/ZipML-PYNQ

Linear model training using stochastic gradient descent (SGD) on PYNQ with full to low precision.

Primary LanguageJupyter NotebookGNU Affero General Public License v3.0AGPL-3.0

ZipML-PYNQ

picture

This repository contains the project to perform linear model training using stochastic gradient descent (SGD) on PYNQ. The training can be performed on either full or low precision (8, 4, 2 and even 1-bit!) data, to accelerate SGD up to 3 orders of magnitude on PYNQ. Necessary Python classes are provided to interact with the FPGA acceleration in an easy and abstract way.

picture

Citation

If you find ZipML-PYNQ useful, please consider citing ZipML papers:

@inproceedings{kara2017fpga,
title={FPGA-accelerated Dense Linear Machine Learning: A Precision-Convergence Trade-off},
author={Kara, Kaan and Alistarh, Dan and Alonso, Gustavo and Mutlu, Onur and Zhang, Ce},
booktitle={Field-Programmable Custom Computing Machines (FCCM), 2017 IEEE 25th Annual International Symposium on},
pages={160--167},
year={2017},
organization={IEEE}
}

@inproceedings{zhang2017zipml,
title={ZipML: Training Linear Models with End-to-End Low Precision, and a Little Bit of Deep Learning},
author={Zhang, Hantian and Li, Jerry and Kara, Kaan and Alistarh, Dan and Liu, Ji and Zhang, Ce},
booktitle={International Conference on Machine Learning},
pages={4035--4043},
year={2017}
}

Quick start

sudo pip3.6 install --upgrade git+https://github.com/fpgasystems/ZipML-PYNQ

(Using Jupyter notebooks)

  1. Connect to the Jupyter Notebooks server running on your PYNQ (http://pynq.readthedocs.io/en/latest/jupyter_notebooks.html)
  2. Open ZipML-Notebooks
  3. Explore:
  • L2SVM_MNIST (SVM training using handwritten digit images)
  • LINREG_YEARPREDICTIONMSD (linear regression for year prediction using extracted features from audio)
  • TF_GALAXY (Transfer learning on InceptionV3 extracted features to detect galaxy mergers from images)

(Using test_*.py files)

  1. $ git clone https://github.com/fpgasystems/ZipML-PYNQ
  2. $ Get the datasets using ./zipml/Notebooks/get_mnist.sh and ./zipml/Notebooks/get_yearpredictionMSD.sh
  3. $ sudo python3.6 ./tests/test_pynq_mnist.py --train /path/to/mnist --test /path/to/mnist.t
  4. $ sudo python3.6 ./tests/test_pynq_YearPredictionMSD.py --train /path/to/YearPredictionMSD

Repo organization

  • zipml: contains the Python classes and pre-built bitstreams, ready to deploy on the PYNQ right out of the box.
  • zipml/Notebooks: contains Jupyter notebooks, showing how to perform SVM training on mnist or linear regression on YearPredictionMSD.
  • tests: Python scripts, using the ZipML_SGD class to perform training.
  • RTL: contains VHDL files, that are the core of the FPGA-accelerated full and low precision SGD.
  • xlnx_ip: necessary floating-point IP cores generated with Vivado.
  • scripts: TCL scripts to build a new Vivado project and a new bitstream, if one wishes to change the hardware design.

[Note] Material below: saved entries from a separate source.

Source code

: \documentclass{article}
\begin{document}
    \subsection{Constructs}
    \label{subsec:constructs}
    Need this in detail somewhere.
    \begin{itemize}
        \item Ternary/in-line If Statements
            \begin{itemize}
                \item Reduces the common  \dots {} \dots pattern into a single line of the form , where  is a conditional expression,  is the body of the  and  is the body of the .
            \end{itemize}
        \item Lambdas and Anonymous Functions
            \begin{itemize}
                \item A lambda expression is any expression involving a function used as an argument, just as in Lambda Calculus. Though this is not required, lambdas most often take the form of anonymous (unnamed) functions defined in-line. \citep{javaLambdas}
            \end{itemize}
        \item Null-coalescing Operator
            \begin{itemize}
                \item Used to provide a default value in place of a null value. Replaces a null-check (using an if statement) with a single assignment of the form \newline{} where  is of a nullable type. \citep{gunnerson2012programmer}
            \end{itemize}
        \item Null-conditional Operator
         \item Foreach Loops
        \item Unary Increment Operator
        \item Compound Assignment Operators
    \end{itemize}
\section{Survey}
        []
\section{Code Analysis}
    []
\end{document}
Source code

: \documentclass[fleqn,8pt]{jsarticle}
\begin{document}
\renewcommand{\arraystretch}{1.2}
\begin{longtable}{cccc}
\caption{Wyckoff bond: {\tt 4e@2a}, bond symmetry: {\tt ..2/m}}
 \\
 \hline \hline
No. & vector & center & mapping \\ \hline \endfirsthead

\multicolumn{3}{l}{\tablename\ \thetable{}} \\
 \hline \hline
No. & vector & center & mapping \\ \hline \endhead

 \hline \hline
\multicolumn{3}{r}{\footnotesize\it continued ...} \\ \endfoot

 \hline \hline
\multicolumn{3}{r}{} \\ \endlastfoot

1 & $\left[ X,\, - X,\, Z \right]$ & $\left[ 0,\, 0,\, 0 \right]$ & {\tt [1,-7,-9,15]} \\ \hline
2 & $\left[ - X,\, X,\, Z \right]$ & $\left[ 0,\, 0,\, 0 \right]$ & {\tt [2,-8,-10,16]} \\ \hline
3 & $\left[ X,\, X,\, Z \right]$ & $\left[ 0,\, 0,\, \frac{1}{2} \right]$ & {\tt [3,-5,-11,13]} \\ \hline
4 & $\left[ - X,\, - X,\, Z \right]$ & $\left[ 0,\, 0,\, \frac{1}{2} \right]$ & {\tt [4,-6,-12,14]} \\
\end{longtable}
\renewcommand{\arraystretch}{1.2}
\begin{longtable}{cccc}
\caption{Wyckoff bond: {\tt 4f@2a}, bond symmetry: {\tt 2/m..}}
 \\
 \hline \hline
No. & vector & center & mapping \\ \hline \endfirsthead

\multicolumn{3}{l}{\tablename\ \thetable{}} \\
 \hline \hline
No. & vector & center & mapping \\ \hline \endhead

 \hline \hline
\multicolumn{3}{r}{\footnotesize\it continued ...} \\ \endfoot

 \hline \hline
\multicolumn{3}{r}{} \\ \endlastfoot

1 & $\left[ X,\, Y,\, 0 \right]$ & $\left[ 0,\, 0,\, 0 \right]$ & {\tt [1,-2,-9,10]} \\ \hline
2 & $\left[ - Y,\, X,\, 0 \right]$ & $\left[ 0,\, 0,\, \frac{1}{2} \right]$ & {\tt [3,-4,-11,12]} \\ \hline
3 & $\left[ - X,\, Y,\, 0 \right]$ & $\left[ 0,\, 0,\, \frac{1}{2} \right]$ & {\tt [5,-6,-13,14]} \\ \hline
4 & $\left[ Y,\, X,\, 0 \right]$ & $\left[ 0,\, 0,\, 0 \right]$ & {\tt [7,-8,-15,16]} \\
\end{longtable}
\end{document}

Rebuilding the hardware design

  1. Clone the project in you development machine, which has Vivado installed (tested with Vivado 2017.1)
  2. $ export PYNQ_SGD_ROOT=/path/to/ZipML-PYNQ/
  3. $ ./make_hw <quantization_bits> (0=full precision, 1, 2, 4 or 8)
  4. Wait until the process finishes. Then you can find the new bitstream and .tcl file in $PYNQ_SGD_ROOT/output/pynq-sgd-vivado-Qx/pynq-sgd-vivado-Qx.runs/impl_1/

Transfer learning using PYNQ

You can perform transfer learning on your own image data sets.

  1. Install Tensorflow (https://github.com/tensorflow/tensorflow) on your development machine.

  2. On the development machine: Use zipml/inception-expand-any.py to run images on ImageNet-trained InceptionV3 to extract features:

    python ./inception-expand-any.py --image_dir /path/to/cat_images --label 0 --output ./cats.dat

    python ./inception-expand-any.py --image_dir /path/to/dog_images --label 1 --output ./dogs.dat

  3. Merge 2 files in single shuffled files for training and testing:

    python ./inception-expand-any.py --mix './cats.dat ./dogs.dat' --train training_dataset.dat --len_train 10000 --test testing_dataset.dat --len_test 1000

  4. On PYNQ: Use training_dataset.dat as libsvm-formatted input to ZipML_SGD to train a linear SVM (more details in zipml/Notebooks and tests).